Krohn cerró los puños debajo de la mesa y miró hacia la tribuna, a las dos personas que constituían el jurado popular y que ocupaban sendos asientos a ambos lados del juez. Aquellas tres personas eran las que decidirían sobre el futuro de su cliente en los próximos años, así como sobre su propio estatus en el restaurante Tostrupkjelleren en los próximos meses. Dos representantes del pueblo llano, del sentido popular de la justicia. «Jueces legos», los llamaban, pero tal vez ellos considerasen que esa denominación recordaba demasiado a «jueces de juego». El jurado popular que estaba sentado a la derecha del juez era un joven que vestía un traje de chaqueta de aspecto barato y comedido, y que apenas se atrevía a alzar la mirada. La joven, algo entrada en carnes, que ocupaba el asiento de la izquierda, parecía fingir que seguía el juicio mientras aprovechaba para estirar el cuello de modo que su incipiente papada no se advirtiese desde las gradas de la sala. El noruego medio. ¿Qué sabían ellos de gente como Sverre Olsen? ¿Qué querían saber?

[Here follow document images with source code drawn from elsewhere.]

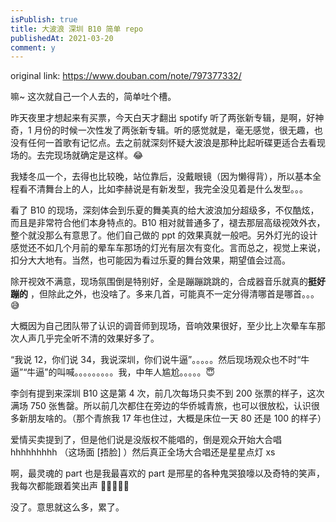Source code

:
 ```yaml
---
isPublish: true
title: 大波浪 深圳 B10 简单 repo
publishedAt: 2021-03-20
comment: y
---
```


original link: https://www.douban.com/note/797377332/

嘛~ 这次就自己一个人去的，简单吐个槽。

昨天夜里才想起来有买票，今天白天才翻出 spotify 听了两张新专辑，是啊，好神奇，1 月份的时候一次性发了两张新专辑。听的感觉就是，毫无感觉，很无趣，也没有任何一首歌有记忆点。去之前就深刻怀疑大波浪是那种比起听碟更适合去看现场的。去完现场就确定是这样。😂

我矮冬瓜一个，去得也比较晚，站位靠后，没戴眼镜（因为懒得背），所以基本全程看不清舞台上的人，比如李赫说是有新发型，我完全没见着是什么发型。。。

看了 B10 的现场，深刻体会到乐夏的舞美真的给大波浪加分超级多，不仅酷炫，而且是非常符合他们本身特点的。B10 相对就普通多了，褪去那层高级视效外衣，整个就没那么有意思了。他们自己做的 ppt 的效果真就一般吧。另外灯光的设计感觉还不如几个月前的晕车车那场的灯光有层次有变化。言而总之，视觉上来说，扣分大大地有。当然，也可能因为看过乐夏的舞台效果，期望值会过高。

除开视效不满意，现场氛围倒是特别好，全是蹦蹦跳跳的，合成器音乐就真的**挺好蹦的** ，但除此之外，也没啥了。多来几首，可能真不一定分得清哪首是哪首。。。😅

大概因为自己团队带了认识的调音师到现场，音响效果很好，至少比上次晕车车那次人声几乎完全听不清的效果好多了。

“我说 12，你们说 34，我说深圳，你们说牛逼”。。。。。然后现场观众也不时“牛逼”“牛逼”的叫喊。。。。。。。。。我，中年人尴尬。。。。。😇

李剑有提到来深圳 B10 这是第 4 次，前几次每场只卖不到 200 张票的样子，这次满场 750 张售罄。所以前几次都住在旁边的华侨城青旅，也可以很放松，认识很多新朋友啥的。（那个青旅我 17 年也住过，大概是床位一天 80 还是 100 的样子）

爱情买卖提到了，但是他们说是没版权不能唱的，倒是观众开始大合唱 hhhhhhhhh （这场面 \[捂脸\] ）然后真正全场大合唱还是星星点灯 xs

啊，最灵魂的 part 也是我最喜欢的 part 是邢星的各种鬼哭狼嚎以及奇特的笑声，我每次都能跟着笑出声 🤣🤣🤣🤣🤣

没了。意思就这么多，累了。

Ocho testigos habían visto a Sverre Olsen entrar en el restaurante con un bate de madera bajo el brazo y, tras un breve intercambio de improperios, golpear con él en la cabeza al propietario, Ho Dai, un vietnamita de cuarenta años que había llegado por mar a Noruega como refugiado allá por 1978. Y lo había golpeado con tal violencia que Ho Dai jamás pudo volver a caminar. Cuando Olsen empezó a hablar, Johan Krohn hijo había empezado a dar forma en su mente a la apelación en el tribunal de segunda instancia.


«Raz-ismo
—leyó Olsen una vez que hubo encontrado lo que quería en los documentos—. Es una lucha eterna contra las enfermedades graves, la degeneración y el exterminio, así como el sueño y la esperanza de una sociedad más sana con mejor calidad de vida. La mezcla de razas es una forma de genocidio bilateral. En un mundo en que se planifica la instauración de bancos de genes para conservar al más insignificante escarabajo, se acoge con general aceptación el que se mezclen y aniquilen razas humanas que llevan desarrollándose miles de años. En un artículo de 1971 publicado en la respetada revista
American Psychologist,
cincuenta científicos estadounidenses y europeos advertían del peligro de silenciar la argumentación de la teoría de la herencia genética.»